• _WHAT YOU WILL DO_
Return, exactly as written, all lines from the line containing "## Week 4 ##" to the end of the entries below, with both ends included.

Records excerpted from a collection
----------
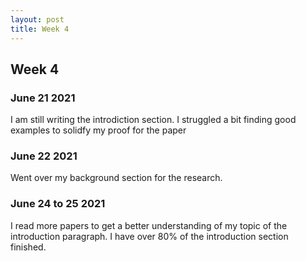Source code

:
```yaml
---
layout: post
title: Week 4
---
```


## Week 4 ##
### June 21 2021 ###
I am still writing the introdiction section. I struggled a bit finding good examples to solidfy my proof for the paper


### June 22 2021 ###
Went over my background section for the research.

### June 24 to 25 2021 ###
I read more papers to get a better understanding of my topic of the introduction paragraph. I have over 80% of the introduction section finished.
----------
• _RESULT BELOW_
## Week 4 ##
### June 21 2021 ###
I am still writing the introdiction section. I struggled a bit finding good examples to solidfy my proof for the paper


### June 22 2021 ###
Went over my background section for the research.

### June 24 to 25 2021 ###
I read more papers to get a better understanding of my topic of the introduction paragraph. I have over 80% of the introduction section finished.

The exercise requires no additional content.